Sunday, September 29, 2019

Jammu & Kashmir - flashback to 1948

October 5th 1948:
Pakistan most certainly will not give Kashmir up in the face of Indian threats.  To many Pakistani officers it seems probable that the war in Kashmir is at present essential to the existence of the Indian Union.   They see it as the one common factor uniting all the different forces, which, if left to themselves, would pull the State to pieces.  Without a "popular war" the Nehru Administration would have to settle the conflicting claims of its own members, satisfy the Sikhs, reconcile labour and capital, deal with the Communists and take drastic and unpopular measures to stop the drift of the national economy towards complete chaos.  Hyderabad was a card which was good as long as it was held; now that it has been played there remains only Kashmir and the stakes on that card have been made so heavy in both men, money and prestige, that it cannot remain unplayed much longer.  Recent speeches by Union Ministers do tend the suggest the obtrusion [sic? intrusion] of the U.N.O. into the relations between India and her State of Kashmir has been a tedious restraint on the Union's ability to manage her own affairs efficiently.  Patel going so far as to remark on October 1st, that "if the Security Council releases us from that embarrassment we shall perform that operation also (i.e., Kashmir) with the least amount of danger." A singularly vacuous remark if ever there was one! Either Mr.

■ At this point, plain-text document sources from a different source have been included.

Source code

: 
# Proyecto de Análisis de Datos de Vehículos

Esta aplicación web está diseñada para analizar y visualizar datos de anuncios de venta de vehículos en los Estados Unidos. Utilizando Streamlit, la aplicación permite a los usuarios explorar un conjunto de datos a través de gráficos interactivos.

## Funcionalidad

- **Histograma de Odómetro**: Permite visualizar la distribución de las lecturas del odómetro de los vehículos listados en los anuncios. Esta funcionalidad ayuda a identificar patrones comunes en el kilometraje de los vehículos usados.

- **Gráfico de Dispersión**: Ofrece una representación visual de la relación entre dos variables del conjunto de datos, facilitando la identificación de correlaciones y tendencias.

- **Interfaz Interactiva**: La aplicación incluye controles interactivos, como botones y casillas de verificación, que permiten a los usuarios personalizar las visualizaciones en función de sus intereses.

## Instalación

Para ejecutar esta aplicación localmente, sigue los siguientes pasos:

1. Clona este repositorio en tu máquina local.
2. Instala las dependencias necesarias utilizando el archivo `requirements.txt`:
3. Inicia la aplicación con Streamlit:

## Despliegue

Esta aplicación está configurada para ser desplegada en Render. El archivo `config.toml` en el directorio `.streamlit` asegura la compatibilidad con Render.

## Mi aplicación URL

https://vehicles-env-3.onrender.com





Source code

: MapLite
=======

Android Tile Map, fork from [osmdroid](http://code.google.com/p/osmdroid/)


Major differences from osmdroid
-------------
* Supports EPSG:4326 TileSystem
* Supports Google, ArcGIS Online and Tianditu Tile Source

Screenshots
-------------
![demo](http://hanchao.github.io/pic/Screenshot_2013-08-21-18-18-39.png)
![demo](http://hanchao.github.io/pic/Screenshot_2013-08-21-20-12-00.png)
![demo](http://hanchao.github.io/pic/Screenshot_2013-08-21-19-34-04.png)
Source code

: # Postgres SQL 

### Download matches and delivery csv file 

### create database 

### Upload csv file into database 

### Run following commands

Patel was using Hyderabad as a yard-stick to measure the Indian Army's martial prowess, or else he was completely ignorant of the military implications and the political consequences of a Union advance upto the Pakistan border.
This is from Adrian Reed (Junior Staff Member, Lahore Deputy High Commission posted to Rawalpindi) to Olver  (?Stephen Olver, Pakistan Foreign Service in Karachi).

(# 70 in "Towards a Ceasefire in Kashmir, British Official Reports from South Asia, 18 September - 31 December 1948", Editor: Lionel Carter).